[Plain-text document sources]
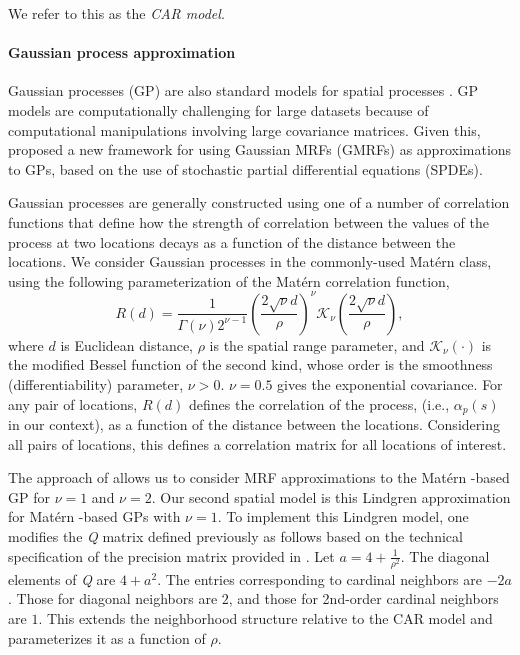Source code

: \documentclass[10pt,letterpaper]{article}
\newcommand{\matern}{Mat\'{e}rn }
\begin{document}
We refer to this as the \emph{CAR model}.



\paragraph{Gaussian process approximation}

Gaussian processes (GP) are also standard models for spatial processes \cite{Bane:etal:2004}.
GP models are computationally challenging for large datasets because
of computational manipulations involving large covariance
matrices. Given this, \cite{Lind:etal:2011} proposed a new framework
for using Gaussian MRFs (GMRFs) as approximations to GPs, based on
the use of stochastic partial differential equations (SPDEs).

Gaussian processes are generally constructed using
one of a number of correlation functions that define how the strength
of correlation between the values of the process at two locations
decays as a function of the distance between the locations. We consider
Gaussian processes in the commonly-used \matern
class, using the following parameterization of the \matern correlation
function, 
\begin{equation}
R(d)=\frac{1}{\Gamma(\nu)2^{\nu-1}}\left(\frac{2\sqrt{\nu}d}{\rho}\right)^{\nu}\mathcal{K}_{\nu}\left(\frac{2\sqrt{\nu}d}{\rho}\right),\nonumber
\end{equation}
where $d$ is Euclidean distance, $\rho$ is the spatial range parameter,
and $\mathcal{K}_{\nu}(\cdot)$ is the modified Bessel function of
the second kind, whose order is the smoothness (differentiability)
parameter, $\nu>0$. $\nu=0.5$ gives the exponential covariance.
For any pair of locations, $R(d)$ defines the correlation of the
process, (i.e., $\alpha_{p}(s)$ in our context), as a function of
the distance between the locations. Considering all pairs of locations,
this defines a correlation matrix for all locations of interest. 

The approach of \cite{Lind:etal:2011} allows us to consider MRF
approximations to the \matern-based GP for $\nu=1$ and $\nu=2$.
Our second spatial model is this Lindgren approximation for \matern-based
GPs with $\nu=1$. To implement this Lindgren model, one modifies
the \emph{Q} matrix defined previously as follows based
on the technical specification of the precision matrix provided in
\cite{Lind:etal:2011}. Let $a=4+\frac{1}{\rho^{2}}$. The diagonal
elements of \emph{Q} are $4+a^{2}$. The entries corresponding to cardinal
neighbors are $-2a$. Those for diagonal neighbors are $2$, and those
for 2nd-order cardinal neighbors are $1$. This extends the neighborhood
structure relative to the CAR model and parameterizes it as a function
of $\rho$.
\end{document}
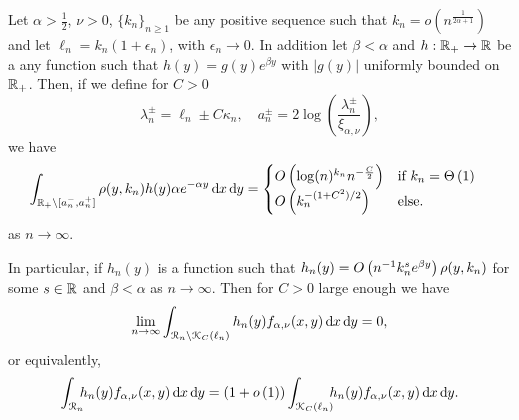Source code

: \begin{lemma}\label{lem:concentration_argument}
Let $\alpha > \frac{1}{2}$, $\nu > 0$, $\{k_n\}_{n \ge 1}$ be any positive sequence such that $k_n = o(n^{\frac{1}{2\alpha + 1}})$ and let $\ell_n = k_n(1 + \epsilon_n)$, with $\epsilon_n \to 0$. In addition let $\beta < \alpha$ and $h : {\mathbb R}_+ \rightarrow  {\ensuremath{\mathbb R}}$ be a any function such that $h(y) = g(y)e^{\beta y}$ with $|g(y)|$ uniformly bounded on ${\mathbb R}_+$. Then, if we define for $C > 0$
\[
	\lambda_n^\pm = \ell_n \pm C \kappa_n, 
	\quad a_n^\pm = 2 \log\left(\frac{\lambda_n^\pm}{\xi_{\alpha,\nu}}\right),
\] 
we have
\begin{equation}\label{eq:error_bound_int_rho_not_K}
\begin{aligned}
	\int_{{\mathbb R}_+ \setminus [a_n^-, a_n^+]} \rho(y,k_n) h(y) \alpha e^{-\alpha y} \operatorname{\mathrm{d}\hspace{-2pt}} x \operatorname{\mathrm{d}\hspace{-2pt}} y
	&= \begin{cases}
		O\left(\log(n)^{k_n} n^{-\frac{C}{2}}\right) &\mbox{if } k_n = \Theta\left(1\right) \\
		O\left(k_n^{-(1+C^2)/2}\right) &\mbox{else.}
	\end{cases}
\end{aligned}
\end{equation}
as $n \to \infty$. 

In particular, if $h_n(y)$ is a function such that $h_n(y) = O\left(n^{-1} k_n^{s} e^{\beta y}\right)\rho(y,k_n)$ for some $s \in {\ensuremath{\mathbb R}}$ and $\beta < \alpha$ as $n \to \infty$. Then for $C > 0$ large enough we have
\[
	\lim_{n \to \infty} \int_{{\mathcal R}_n \setminus {\mathcal K}_{C}(\ell_n)} h_n(y) f_{\alpha,\nu}(x,y) \operatorname{\mathrm{d}\hspace{-2pt}} x\operatorname{\mathrm{d}\hspace{-2pt}} y = 0,
\]
or equivalently,
\[
	\int_{{\mathcal R}_n} \hspace{-5pt} h_n(y) f_{\alpha,\nu}(x,y) \operatorname{\mathrm{d}\hspace{-2pt}} x \operatorname{\mathrm{d}\hspace{-2pt}} y
	= (1+o\left(1\right)) \int_{{\mathcal K}_{C}(\ell_n)} \hspace{-5pt} h_n(y) f_{\alpha,\nu}(x,y) \operatorname{\mathrm{d}\hspace{-2pt}} x \operatorname{\mathrm{d}\hspace{-2pt}} y.
\]
\end{lemma}

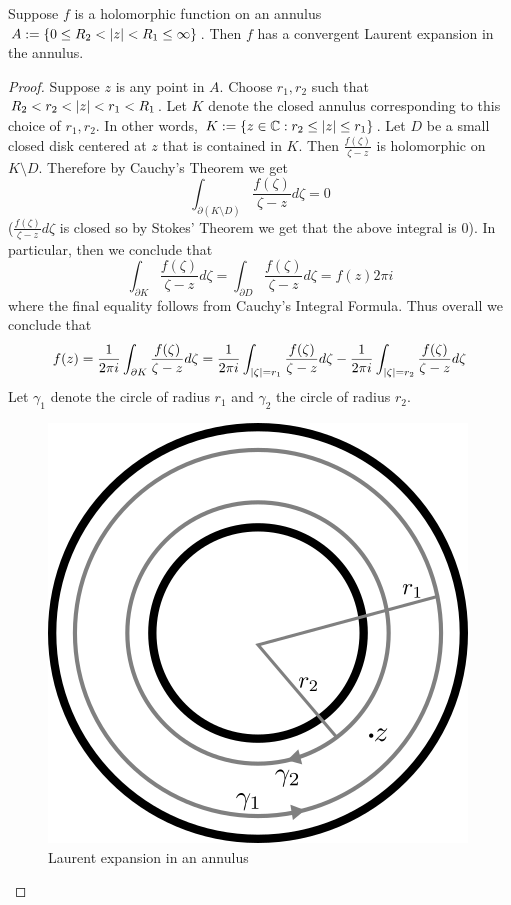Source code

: \begin{proposition}
Suppose $f$ is a holomorphic function on an annulus $A := \{0 \leq R_2 < \left|z\right| < R_1 \leq \infty\}$. Then $f$ has a convergent Laurent expansion in the annulus.
\end{proposition}
\begin{proof}
Suppose $z$ is any point in $A$.
Choose $r_1, r_2$ such that $R_2 < r_2 < \left|z\right| < r_1 < R_1$. Let $K$ denote the closed annulus corresponding to this choice of $r_1, r_2$. In other words, $K := \{z \in \mathbb{C} : r_2 \leq \left|z\right| \leq r_1\}$. Let $D$ be a small closed disk centered at $z$ that is contained in $K$. Then $\frac{f(\zeta)}{\zeta - z}$ is holomorphic on $K \setminus D$. Therefore by Cauchy's Theorem we get
$$ \int_{\partial(K \setminus D)} \frac{f(\zeta)}{\zeta - z} d\zeta = 0$$
($\frac{f(\zeta)}{\zeta - z} d\zeta$ is closed so by Stokes' Theorem we get that the above integral is 0). In particular, then we conclude that
$$ \int_{\partial K} \frac{f(\zeta)}{\zeta - z} d\zeta = \int_{\partial D} \frac{f(\zeta)}{\zeta - z} d\zeta = f(z) 2\pi i $$
where the final equality follows from Cauchy's Integral Formula. Thus overall we conclude that
$$f(z) = \frac{1}{2\pi i} \int_{\partial K} \frac{f(\zeta)}{\zeta - z}d\zeta = \frac{1}{2\pi i} \int_{\left|\zeta\right| = r_1} \frac{f(\zeta)}{\zeta - z} d\zeta - \frac{1}{2\pi i} \int_{\left|\zeta\right| = r_2} \frac{f(\zeta)}{\zeta - z} d\zeta$$
Let $\gamma_1$ denote the circle of radius $r_1$ and $\gamma_2$ the circle of radius $r_2$.

\begin{figure}
    \centering    \includegraphics{Images/laurent_expansion_annulus.png}
    \caption{Laurent expansion in an annulus}
    \label{fig:laurent-expansion-annulus}
\end{figure}


\end{proof}
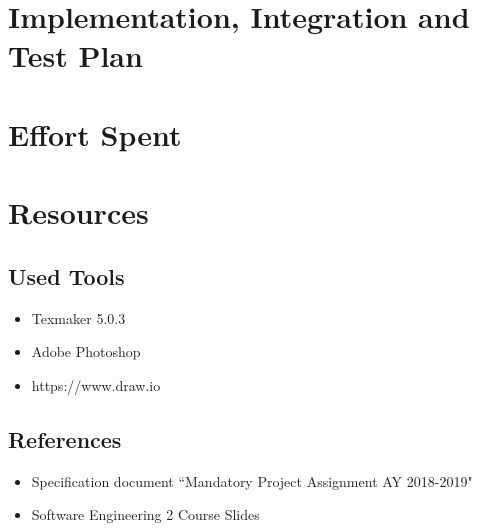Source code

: \documentclass{article}
\begin{document}
\section{Implementation, Integration and Test Plan}
\newpage
\section{Effort Spent}
\section{Resources}
\subsection{Used Tools}
\begin{itemize}
\item Texmaker 5.0.3
\item Adobe Photoshop
\item https://www.draw.io
\end{itemize}
\subsection{References}
\begin{itemize}
\item Specification document “Mandatory Project Assignment AY 2018-2019"
\item Software Engineering 2 Course Slides
\end{itemize}
\newpage
\end{document}
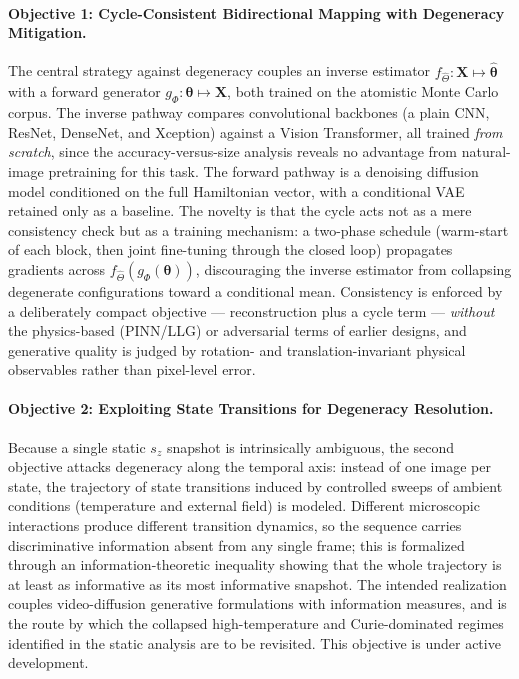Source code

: \documentclass[letterpaper, 12, one column]{article}
\begin{document}
\paragraph{Objective 1: Cycle-Consistent Bidirectional Mapping with Degeneracy Mitigation.}
The central strategy against degeneracy couples an inverse estimator $f_{\hat{\Theta}}:\mathbf{X}\mapsto\hat{\boldsymbol{\theta}}$ with a forward generator $g_{\Phi}:\boldsymbol{\theta}\mapsto\mathbf{X}$, both trained on the atomistic Monte Carlo corpus. The inverse pathway compares convolutional backbones (a plain CNN, ResNet, DenseNet, and Xception) against a Vision Transformer, all trained \emph{from scratch}, since the accuracy-versus-size analysis reveals no advantage from natural-image pretraining for this task. The forward pathway is a denoising diffusion model conditioned on the full Hamiltonian vector, with a conditional VAE retained only as a baseline. The novelty is that the cycle acts not as a mere consistency check but as a training mechanism: a two-phase schedule (warm-start of each block, then joint fine-tuning through the closed loop) propagates gradients across $f_{\hat{\Theta}}(g_{\Phi}(\boldsymbol{\theta}))$, discouraging the inverse estimator from collapsing degenerate configurations toward a conditional mean. Consistency is enforced by a deliberately compact objective --- reconstruction plus a cycle term --- \emph{without} the physics-based (PINN/LLG) or adversarial terms of earlier designs, and generative quality is judged by rotation- and translation-invariant physical observables rather than pixel-level error.

\paragraph{Objective 2: Exploiting State Transitions for Degeneracy Resolution.}
Because a single static $s_z$ snapshot is intrinsically ambiguous, the second objective attacks degeneracy along the temporal axis: instead of one image per state, the trajectory of state transitions induced by controlled sweeps of ambient conditions (temperature and external field) is modeled. Different microscopic interactions produce different transition dynamics, so the sequence carries discriminative information absent from any single frame; this is formalized through an information-theoretic inequality showing that the whole trajectory is at least as informative as its most informative snapshot. The intended realization couples video-diffusion generative formulations with information measures, and is the route by which the collapsed high-temperature and Curie-dominated regimes identified in the static analysis are to be revisited. This objective is under active development.
\end{document}
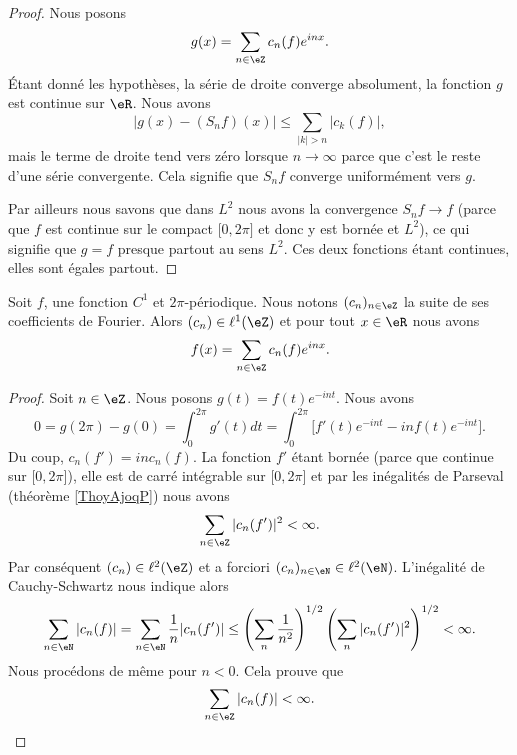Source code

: \begin{proof}
    Nous posons 
    \begin{equation}
        g(x)=\sum_{n\in \eZ}c_n(f) e^{inx}.
    \end{equation}
    Étant donné les hypothèses, la série de droite converge absolument, la fonction \( g\) est continue sur \( \eR\). Nous avons
    \begin{equation}
        \big| g(x)-(S_nf)(x) \big|\leq \sum_{| k |> n}| c_k(f) |,
    \end{equation}
    mais le terme de droite tend vers zéro lorsque \( n\to \infty\) parce que c'est le reste d'une série convergente. Cela signifie que \( S_nf\) converge uniformément vers \( g\).

    Par ailleurs nous savons que dans \( L^2\) nous avons la convergence \( S_nf\to f\) (parce que \( f\) est continue sur le compact \( \mathopen[ 0 , 2\pi \mathclose]\) et donc y est bornée et \( L^2\)), ce qui signifie que \( g=f\) presque partout au sens \( L^2\). Ces deux fonctions étant continues, elles sont égales partout.
\end{proof}

\begin{theorem}     \label{ThozHXraQ}
    Soit \( f\), une fonction \( C^1\) et \( 2\pi\)-périodique. Nous notons \( (c_n)_{n\in \eZ}\) la suite de ses coefficients de Fourier. Alors \( (c_n)\in \ell^1(\eZ)\) et pour tout \( x\in \eR\) nous avons
    \begin{equation}
        f(x)=\sum_{n\in \eZ}c_n(f) e^{inx}.
    \end{equation}
\end{theorem}

\begin{proof}
    Soit \( n\in \eZ\). Nous posons \( g(t)=f(t) e^{-int}\). Nous avons
    \begin{equation}
        0=g(2\pi)-g(0)=\int_0^{2\pi}g'(t)dt=\int_0^{2\pi}\big[ f'(t) e^{-int}-inf(t) e^{-int} \big].
    \end{equation}
    Du coup, \( c_n(f')=inc_n(f)\). La fonction \( f'\) étant bornée (parce que continue sur \( \mathopen[ 0 , 2\pi \mathclose]\)), elle est de carré intégrable sur \( \mathopen[ 0 , 2\pi \mathclose]\) et par les inégalités de Parseval (théorème \ref{ThoyAjoqP}) nous avons
    \begin{equation}
        \sum_{n\in \eZ}| c_n(f') |^2<\infty.
    \end{equation}
    Par conséquent \( (c_n)\in \ell^2(\eZ)\) et a forciori \( (c_n)_{n\in \eN}\in \ell^2(\eN)\). L'inégalité de Cauchy-Schwartz nous indique alors
    \begin{equation}
        \sum_{n\in \eN}| c_n(f) |=\sum_{n\in \eN}\frac{1}{ n }| c_n(f') |\leq \left( \sum_n\frac{1}{ n^2 } \right)^{1/2}\left( \sum_{n}| c_n(f') |^2 \right)^{1/2}<\infty.
    \end{equation}
    Nous procédons de même pour \( n<0\). Cela prouve que 
    \begin{equation}
        \sum_{n\in \eZ}| c_n(f) |<\infty.
    \end{equation}
\end{proof}

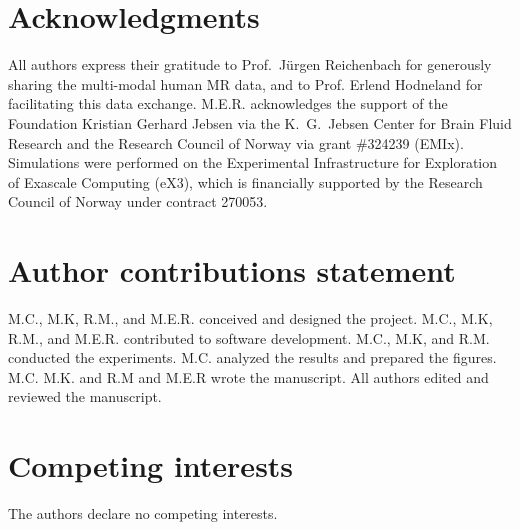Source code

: \documentclass[fleqn,10pt]{wlscirep}
\begin{document}
\section*{Acknowledgments}

All authors express their gratitude to Prof.~Jürgen Reichenbach for
generously sharing the multi-modal human MR data, and to Prof. Erlend
Hodneland for facilitating this data exchange. M.E.R. acknowledges the
support of the Foundation Kristian Gerhard Jebsen via the K.~G.~Jebsen
Center for Brain Fluid Research and the Research Council of Norway via
grant \#324239 (EMIx). Simulations were performed on the Experimental
Infrastructure for Exploration of Exascale Computing (eX3), which is
financially supported by the Research Council of Norway under contract
270053.

\section*{Author contributions statement}

M.C., M.K, R.M., and M.E.R. conceived and designed the project.
M.C., M.K, R.M., and M.E.R. contributed to software development. 
M.C., M.K, and R.M. conducted the experiments.
M.C. analyzed the results and prepared the figures.
M.C. M.K. and R.M and M.E.R wrote the manuscript. 
All authors edited and reviewed the manuscript.

\section*{Competing interests}

The authors declare no competing interests.



\newpage
\FloatBarrier
\appendix


%
\end{document}
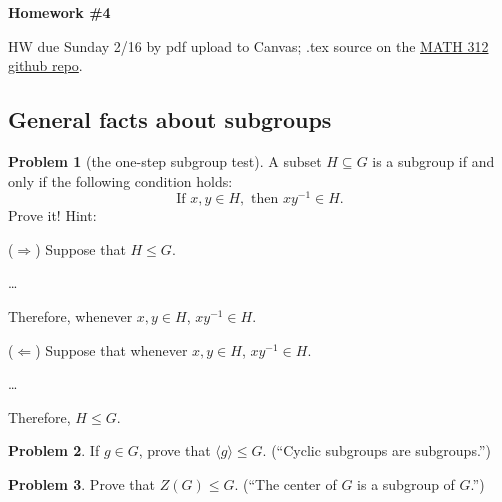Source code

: \documentclass[12pt]{article}
\theoremstyle{definition} %
\newtheorem{problem}{Problem}
\newcommand{\Alert}[1]{\textcolor{xRed}{#1}}
\newcommand\inv{^{-1}} %
\def\<{\langle}
\def\>{\rangle}
\renewcommand{\section}[1]{\begin{center} \textbf{#1} \\\end{center}}
\begin{document}
\section{Homework \#4} %

HW due Sunday 2/16 by pdf upload to Canvas; .tex source on the \href{https://github.com/rhinopotamus/math312}{MATH 312 github repo}.


\subsection*{General facts about subgroups}

\begin{problem}[the one-step subgroup test]\label{onestep}
    A subset $H\subseteq G$ is a subgroup \Alert{if and only if} the following condition holds:
    \begin{equation}
        \text{If } x, y \in H, \text{ then } xy^{-1}\in H.
    \end{equation}
    Prove it! Hint: 
    \begin{multicols}{2}
        ($\Rightarrow$) Suppose that $H\leq G$.

        \ldots

        Therefore, whenever $x, y \in H$, $xy\inv\in H$.

        ($\Leftarrow$) Suppose that whenever $x, y \in H$, $xy\inv\in H$.

        \ldots

        Therefore, $H \leq G$.
    \end{multicols}
\end{problem}

\begin{problem}
    If $g\in G$, prove that $\<g\> \leq G$. (``Cyclic subgroups are subgroups.'')
\end{problem}

\begin{problem}
    Prove that $Z(G) \leq G$. (``The center of $G$ is a subgroup of $G$.'')
\end{problem}
\end{document}
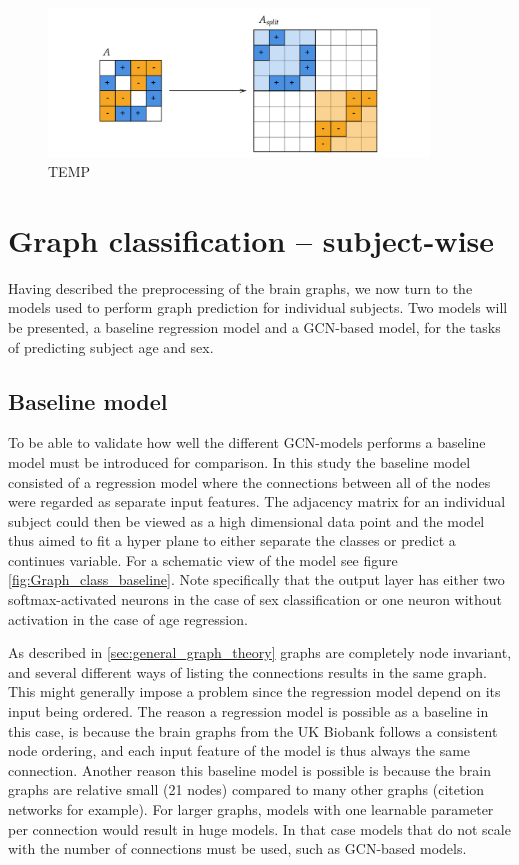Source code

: \begin{figure}[H]
    \centering
    \includegraphics[width=0.9\textwidth]{chapters/images_methods/split.png}
    \caption{TEMP}
    \label{fig:block_diagonal_adjacency_matrix}
\end{figure}

\section{Graph classification -- subject-wise}

Having described the preprocessing of the brain graphs, we now turn to the models used to perform graph prediction for individual subjects. Two models will be presented, a baseline regression model and a GCN-based model, for the tasks of predicting subject age and sex.

\subsection{Baseline model}
To be able to validate how well the different GCN-models performs a baseline model must be introduced for comparison. In this study the baseline model consisted of a regression model where the connections between all of the nodes were regarded as separate input features. The adjacency matrix for an individual subject could then be viewed as a high dimensional data point and the model thus aimed to fit a hyper plane to either separate the classes or predict a continues variable. For a schematic view of the model see figure \ref{fig:Graph_class_baseline}. Note specifically that the output layer has either two softmax-activated neurons in the case of sex classification or one neuron without activation in the case of age regression. 

As described in \ref{sec:general_graph_theory} graphs are completely node invariant, and several different ways of listing the connections results in the same graph. This might generally impose a problem since the regression model depend on its input being ordered. The reason a regression model is possible as a baseline in this case, is because the brain graphs from the UK Biobank follows a consistent node ordering, and each input feature of the model is thus always the same connection. Another reason this baseline model is possible is because the brain graphs are relative small (21 nodes) compared to many other graphs (citetion networks for example). For larger graphs, models with one learnable parameter per connection would result in huge models. In that case models that do not scale with the number of connections must be used, such as GCN-based models.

[TO DO] Return the lines above from the one with "A subset $H\subseteq" through the one with "Having described the", verbatim and nothing else. Omit every picture.

[ANSWER FOR THE TASK]
    A subset $H\subseteq G$ is a subgroup \Alert{if and only if} the following condition holds:
    \begin{equation}
        \text{If } x, y \in H, \text{ then } xy^{-1}\in H.
    \end{equation}
    Prove it! Hint: 
    \begin{multicols}{2}
        ($\Rightarrow$) Suppose that $H\leq G$.

        \ldots

        Therefore, whenever $x, y \in H$, $xy\inv\in H$.

        ($\Leftarrow$) Suppose that whenever $x, y \in H$, $xy\inv\in H$.

        \ldots

        Therefore, $H \leq G$.
    \end{multicols}
\end{problem}

\begin{problem}
    If $g\in G$, prove that $\<g\> \leq G$. (``Cyclic subgroups are subgroups.'')
\end{problem}

\begin{problem}
    Prove that $Z(G) \leq G$. (``The center of $G$ is a subgroup of $G$.'')
\end{problem}
\end{document}
Source code

: \begin{figure}[H]
    \centering
    \includegraphics[width=0.9\textwidth]{chapters/images_methods/split.png}
    \caption{TEMP}
    \label{fig:block_diagonal_adjacency_matrix}
\end{figure}

\section{Graph classification -- subject-wise}

Having described the preprocessing of the brain graphs, we now turn to the models used to perform graph prediction for individual subjects. Two models will be presented, a baseline regression model and a GCN-based model, for the tasks of predicting subject age and sex.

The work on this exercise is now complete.